The apparent reversals on Russia and NATO could reassure US allies in Europe who were rattled by Trump's overtures toward Moscow during the campaign. But the president's talk of "bonding" with Chinese President Xi Jinping could sow confusion in Asia, where US allies are fearful of a rising China.
Trump claims US-Russia relations are at "all time low"
Trump's U-turn in foreign policy came amid infighting within his administration that has lately seen a decline in the influence of political operatives, mainly his chief strategist, Steve Bannon, whose former publication Breitbart News is under FBI investigation for links to Russia.
Six months ago, candidate Trump suggested he was eager for an alliance with Russian President Vladimir Putin.
"If he says great things about me, I'm going to say great things about him," Trump said last September.
U.S. President Donald Trump voiced caution on his relationship with Russian President Vladimir Putin, saying he would wait and see about future ties with Moscow (Reuters)
On Wednesday, however, Trump said he had growing concerns about Russia's support of Syrian President Bashar al-Assad.
"We may be at an all-time low in terms of a relationship with Russia," said Trump, who ordered the firing of US cruise missiles at a Syrian airfield last week after Putin-backed Assad was suspected of using poison gas against civilians in Syria's civil war.
While many are focused on Trump's claim that US-Russia relations are at a low, he also said in the very same press conference, "It would be wonderful...if Nato and our country could get along with Russia."
The Trump administration itself is currently under FBI investigation for its links to Russia, and for its possible role in working with Moscow's effort to interfere in the 2016 US election to benefit Trump.
While criticising Russia on Wednesday, Trump said he and Xi had bonded during the Chinese president's visit to the Mar-a-Lago resort in Florida, where they dined together with their wives and held talks.
Ahead of that visit, Trump had predicted "difficult" discussions on trade.
The improving ties with Beijing were underscored when Trump told the Wall Street Journal in an interview on Wednesday that he would not declare China a currency manipulator as he had pledged to do on his first day in office.
Trump, a former real estate developer, took office in January as a government novice whose foreign policy mantra was a vow to keep America safe and build up the US military.
Another reversal: Distancing himself from his own administration, again
In an interview with the New York Post on Tuesday, Trump offered only lukewarm support for Bannon.

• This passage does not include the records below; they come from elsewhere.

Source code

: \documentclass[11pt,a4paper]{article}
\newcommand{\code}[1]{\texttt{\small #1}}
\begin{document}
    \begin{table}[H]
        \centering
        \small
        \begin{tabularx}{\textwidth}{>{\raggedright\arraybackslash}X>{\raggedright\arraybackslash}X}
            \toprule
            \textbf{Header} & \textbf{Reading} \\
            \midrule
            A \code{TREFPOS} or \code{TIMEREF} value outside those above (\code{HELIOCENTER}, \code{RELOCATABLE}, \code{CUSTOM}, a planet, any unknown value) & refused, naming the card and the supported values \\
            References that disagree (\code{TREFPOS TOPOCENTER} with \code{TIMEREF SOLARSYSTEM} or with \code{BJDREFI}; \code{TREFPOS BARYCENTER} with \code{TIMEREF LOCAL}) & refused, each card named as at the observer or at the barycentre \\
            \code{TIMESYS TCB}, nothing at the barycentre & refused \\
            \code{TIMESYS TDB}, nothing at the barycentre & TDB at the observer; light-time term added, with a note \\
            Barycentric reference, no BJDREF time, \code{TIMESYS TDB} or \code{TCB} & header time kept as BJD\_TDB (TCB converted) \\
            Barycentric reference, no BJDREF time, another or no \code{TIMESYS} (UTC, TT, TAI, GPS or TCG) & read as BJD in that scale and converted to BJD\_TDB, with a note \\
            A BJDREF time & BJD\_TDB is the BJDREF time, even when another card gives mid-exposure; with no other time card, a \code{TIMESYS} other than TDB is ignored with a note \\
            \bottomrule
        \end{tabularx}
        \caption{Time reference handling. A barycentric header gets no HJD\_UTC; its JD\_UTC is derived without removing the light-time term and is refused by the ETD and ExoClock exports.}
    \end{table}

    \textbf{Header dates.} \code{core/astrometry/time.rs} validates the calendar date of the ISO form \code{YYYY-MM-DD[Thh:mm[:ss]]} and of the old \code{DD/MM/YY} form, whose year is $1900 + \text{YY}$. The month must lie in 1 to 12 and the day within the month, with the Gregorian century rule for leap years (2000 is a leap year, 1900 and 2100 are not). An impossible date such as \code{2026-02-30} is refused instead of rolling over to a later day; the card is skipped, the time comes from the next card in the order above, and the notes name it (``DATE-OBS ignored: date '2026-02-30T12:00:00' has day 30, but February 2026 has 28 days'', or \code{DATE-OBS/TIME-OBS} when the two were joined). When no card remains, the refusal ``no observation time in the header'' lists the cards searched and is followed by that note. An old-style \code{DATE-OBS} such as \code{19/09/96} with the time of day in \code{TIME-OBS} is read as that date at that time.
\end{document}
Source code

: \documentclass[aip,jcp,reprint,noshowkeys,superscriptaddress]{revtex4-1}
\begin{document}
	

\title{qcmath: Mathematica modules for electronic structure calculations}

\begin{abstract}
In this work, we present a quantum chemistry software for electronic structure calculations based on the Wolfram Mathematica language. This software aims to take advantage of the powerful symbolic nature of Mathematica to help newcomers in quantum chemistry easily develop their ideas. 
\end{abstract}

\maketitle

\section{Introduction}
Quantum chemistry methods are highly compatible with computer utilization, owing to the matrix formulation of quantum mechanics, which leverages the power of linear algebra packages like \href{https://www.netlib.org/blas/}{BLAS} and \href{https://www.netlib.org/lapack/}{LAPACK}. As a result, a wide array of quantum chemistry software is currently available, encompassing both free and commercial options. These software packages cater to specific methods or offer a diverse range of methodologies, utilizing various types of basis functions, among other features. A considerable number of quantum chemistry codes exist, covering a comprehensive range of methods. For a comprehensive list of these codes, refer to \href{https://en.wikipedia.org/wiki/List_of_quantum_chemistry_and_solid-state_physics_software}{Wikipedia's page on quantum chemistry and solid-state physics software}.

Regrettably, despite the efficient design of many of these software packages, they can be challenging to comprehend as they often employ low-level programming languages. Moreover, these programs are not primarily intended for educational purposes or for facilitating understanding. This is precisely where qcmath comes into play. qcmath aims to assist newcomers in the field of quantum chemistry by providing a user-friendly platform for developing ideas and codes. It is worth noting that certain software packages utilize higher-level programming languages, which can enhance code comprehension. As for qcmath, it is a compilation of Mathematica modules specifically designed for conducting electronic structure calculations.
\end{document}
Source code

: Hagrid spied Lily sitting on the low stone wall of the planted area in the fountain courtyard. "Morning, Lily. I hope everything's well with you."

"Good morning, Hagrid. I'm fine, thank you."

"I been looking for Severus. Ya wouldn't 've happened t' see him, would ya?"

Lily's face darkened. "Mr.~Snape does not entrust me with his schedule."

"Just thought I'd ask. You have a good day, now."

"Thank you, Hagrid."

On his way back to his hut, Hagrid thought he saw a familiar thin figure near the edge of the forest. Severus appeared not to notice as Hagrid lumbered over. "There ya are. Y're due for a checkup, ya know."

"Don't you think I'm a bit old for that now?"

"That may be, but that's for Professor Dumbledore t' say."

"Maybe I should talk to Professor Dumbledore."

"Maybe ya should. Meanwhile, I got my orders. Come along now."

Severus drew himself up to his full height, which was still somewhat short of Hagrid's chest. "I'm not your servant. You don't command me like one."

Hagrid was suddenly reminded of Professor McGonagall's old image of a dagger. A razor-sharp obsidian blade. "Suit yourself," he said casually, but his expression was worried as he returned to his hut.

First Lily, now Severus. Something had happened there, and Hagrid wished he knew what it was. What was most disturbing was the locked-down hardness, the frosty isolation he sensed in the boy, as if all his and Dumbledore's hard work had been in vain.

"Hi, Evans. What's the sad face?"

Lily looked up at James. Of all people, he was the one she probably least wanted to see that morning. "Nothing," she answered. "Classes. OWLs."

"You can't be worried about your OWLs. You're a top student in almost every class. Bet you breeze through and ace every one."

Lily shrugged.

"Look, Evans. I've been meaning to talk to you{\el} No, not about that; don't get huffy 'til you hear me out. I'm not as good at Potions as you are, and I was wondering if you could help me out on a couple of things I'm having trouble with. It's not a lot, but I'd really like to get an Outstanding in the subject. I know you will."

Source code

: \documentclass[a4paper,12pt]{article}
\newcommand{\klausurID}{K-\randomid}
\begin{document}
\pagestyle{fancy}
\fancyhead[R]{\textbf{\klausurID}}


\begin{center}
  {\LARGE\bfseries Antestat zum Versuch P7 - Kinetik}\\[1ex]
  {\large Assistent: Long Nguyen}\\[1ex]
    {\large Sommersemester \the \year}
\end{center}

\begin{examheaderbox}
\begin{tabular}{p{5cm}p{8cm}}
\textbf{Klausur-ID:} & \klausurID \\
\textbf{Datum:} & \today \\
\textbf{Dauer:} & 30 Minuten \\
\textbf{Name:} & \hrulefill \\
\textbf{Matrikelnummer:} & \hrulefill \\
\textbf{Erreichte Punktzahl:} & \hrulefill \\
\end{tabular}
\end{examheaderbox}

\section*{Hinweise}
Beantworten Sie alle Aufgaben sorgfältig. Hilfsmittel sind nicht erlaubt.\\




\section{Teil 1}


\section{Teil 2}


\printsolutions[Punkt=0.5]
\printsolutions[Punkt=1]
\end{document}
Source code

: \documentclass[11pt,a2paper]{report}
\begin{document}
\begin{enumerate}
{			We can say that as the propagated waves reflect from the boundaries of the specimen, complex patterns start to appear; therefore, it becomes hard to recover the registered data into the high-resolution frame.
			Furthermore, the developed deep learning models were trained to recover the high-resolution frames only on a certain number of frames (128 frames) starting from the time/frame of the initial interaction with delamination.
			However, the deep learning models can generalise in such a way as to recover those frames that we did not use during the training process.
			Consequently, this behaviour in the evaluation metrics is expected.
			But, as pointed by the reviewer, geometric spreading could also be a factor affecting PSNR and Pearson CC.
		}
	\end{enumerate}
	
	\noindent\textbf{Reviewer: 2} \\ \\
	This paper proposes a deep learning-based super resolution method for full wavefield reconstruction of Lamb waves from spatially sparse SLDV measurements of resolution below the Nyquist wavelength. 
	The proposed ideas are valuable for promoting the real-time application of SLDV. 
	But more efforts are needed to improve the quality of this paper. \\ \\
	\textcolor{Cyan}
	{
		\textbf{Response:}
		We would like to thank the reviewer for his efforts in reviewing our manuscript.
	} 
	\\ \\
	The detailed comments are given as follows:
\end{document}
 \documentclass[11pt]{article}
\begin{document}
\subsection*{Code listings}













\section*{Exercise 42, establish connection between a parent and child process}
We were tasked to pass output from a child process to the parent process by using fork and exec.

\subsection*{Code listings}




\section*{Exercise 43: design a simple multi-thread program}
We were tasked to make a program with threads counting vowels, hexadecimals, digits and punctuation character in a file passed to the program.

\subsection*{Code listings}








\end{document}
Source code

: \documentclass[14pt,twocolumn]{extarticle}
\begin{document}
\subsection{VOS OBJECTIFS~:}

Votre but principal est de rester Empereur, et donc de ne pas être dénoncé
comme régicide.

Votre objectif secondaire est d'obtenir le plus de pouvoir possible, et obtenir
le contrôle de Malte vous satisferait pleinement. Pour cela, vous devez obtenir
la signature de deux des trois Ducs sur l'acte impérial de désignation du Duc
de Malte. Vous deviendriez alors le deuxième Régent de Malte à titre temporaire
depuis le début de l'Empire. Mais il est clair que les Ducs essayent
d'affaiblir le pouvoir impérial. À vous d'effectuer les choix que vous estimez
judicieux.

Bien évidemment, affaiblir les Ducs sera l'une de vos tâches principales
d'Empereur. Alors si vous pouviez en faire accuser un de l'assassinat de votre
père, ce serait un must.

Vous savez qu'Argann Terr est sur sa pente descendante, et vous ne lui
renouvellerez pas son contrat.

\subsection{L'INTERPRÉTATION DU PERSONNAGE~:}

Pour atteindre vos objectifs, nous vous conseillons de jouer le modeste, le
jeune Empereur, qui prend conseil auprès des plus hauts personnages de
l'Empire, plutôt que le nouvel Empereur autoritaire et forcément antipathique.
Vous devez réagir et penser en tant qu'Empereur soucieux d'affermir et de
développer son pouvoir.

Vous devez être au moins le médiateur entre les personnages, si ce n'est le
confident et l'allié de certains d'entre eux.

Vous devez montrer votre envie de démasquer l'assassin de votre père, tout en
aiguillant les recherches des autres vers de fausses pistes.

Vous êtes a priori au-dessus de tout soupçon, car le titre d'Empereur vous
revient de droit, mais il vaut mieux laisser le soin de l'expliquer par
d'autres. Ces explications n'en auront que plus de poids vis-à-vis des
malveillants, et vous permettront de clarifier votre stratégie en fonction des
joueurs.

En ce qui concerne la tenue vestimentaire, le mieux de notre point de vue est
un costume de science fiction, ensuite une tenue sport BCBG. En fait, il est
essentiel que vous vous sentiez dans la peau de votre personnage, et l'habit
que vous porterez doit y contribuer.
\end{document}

“I like Steve, but you have to remember he was not involved in my campaign until very late. I had already beaten all the senators and governors, and I didn't know Steve. I'm my own strategist, and it's not like I was going to change strategies because I was facing crooked Hillary,” Trump said.
The claim that he didn't know Steve Bannon until the 2016 is false, the same New York Times reports.
Critics have pointed out that the Trump administration made similar distancing statements with former campaign manager, Paul Manafort, and former National Security adviser Michael Flynn.
White House Spokesman Sean Spicer said that Flynn was only a "campaign volunteer". Michael Flynn was forced to resign on February 13 for contacts with Russia's ambassador to the United States before Trump took office, contacts which he misled the Vice President about.
In another example, a few weeks ago Spicer said that in the 2016 election campaign Manafort only played "a very limited role for a very limited time". Manafort worked on the campaign for five months, during a crucial time, and was the campaign manager for three of those months, Fortune reports.
He only resigned after a barrage of negative press after it came to light that he received millions of dollars in undisclosed payments from the party of the Russia-backed Ukrainian leader, Viktor Yanukovich.
Hours ago Manafort's spokesman said he is planning to register with the Justice Department as a foreign agent, The Guardian reports. He denies any impropriety.